Stored dataset items:

============

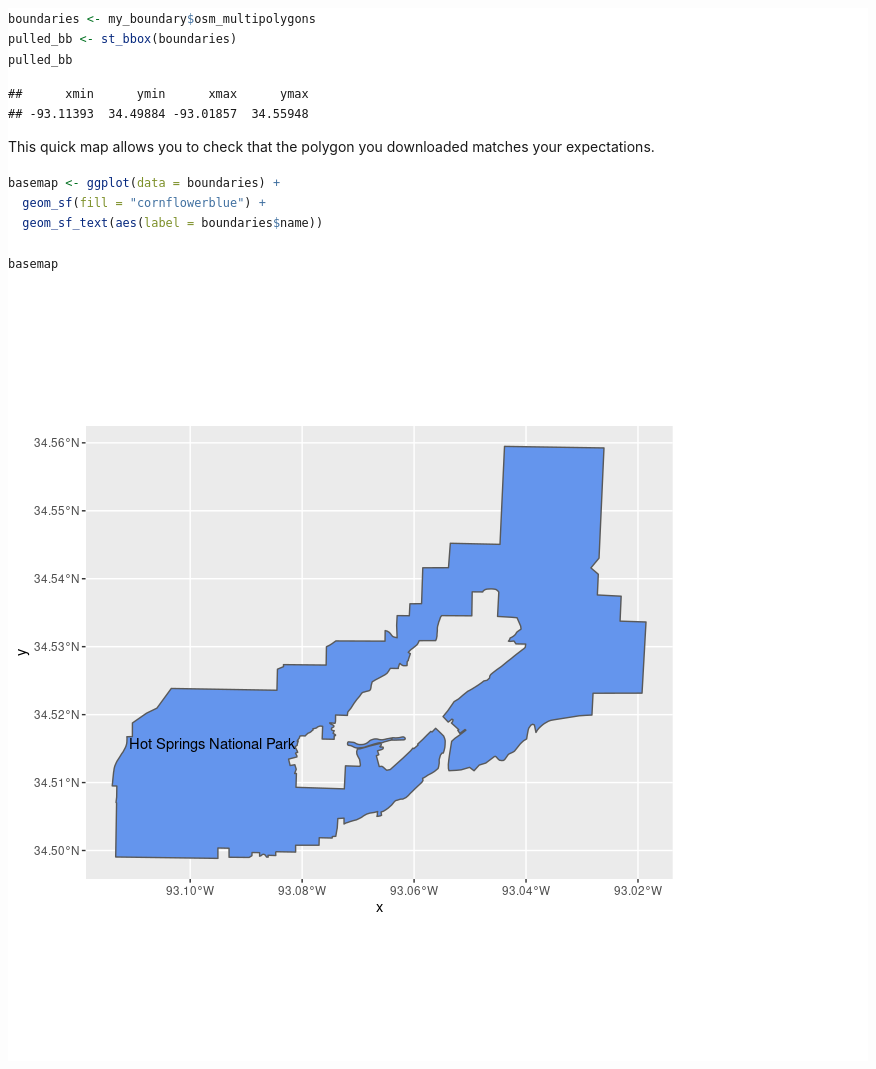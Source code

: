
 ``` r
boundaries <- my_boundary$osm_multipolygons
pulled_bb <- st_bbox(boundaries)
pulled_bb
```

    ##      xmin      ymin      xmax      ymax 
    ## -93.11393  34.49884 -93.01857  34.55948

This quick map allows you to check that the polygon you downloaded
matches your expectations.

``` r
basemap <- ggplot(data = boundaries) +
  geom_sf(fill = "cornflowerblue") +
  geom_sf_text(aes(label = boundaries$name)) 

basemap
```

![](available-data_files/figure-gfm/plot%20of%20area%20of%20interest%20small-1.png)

============

### TASK DETAILS
Set the preceding data down again word for word, omitting images.

### OUTPUT FOR THIS EXERCISE
Source code

:
 ``` r
boundaries <- my_boundary$osm_multipolygons
pulled_bb <- st_bbox(boundaries)
pulled_bb
```

    ##      xmin      ymin      xmax      ymax 
    ## -93.11393  34.49884 -93.01857  34.55948

This quick map allows you to check that the polygon you downloaded
matches your expectations.

``` r
basemap <- ggplot(data = boundaries) +
  geom_sf(fill = "cornflowerblue") +
  geom_sf_text(aes(label = boundaries$name)) 

basemap
```

![](available-data_files/figure-gfm/plot%20of%20area%20of%20interest%20small-1.png)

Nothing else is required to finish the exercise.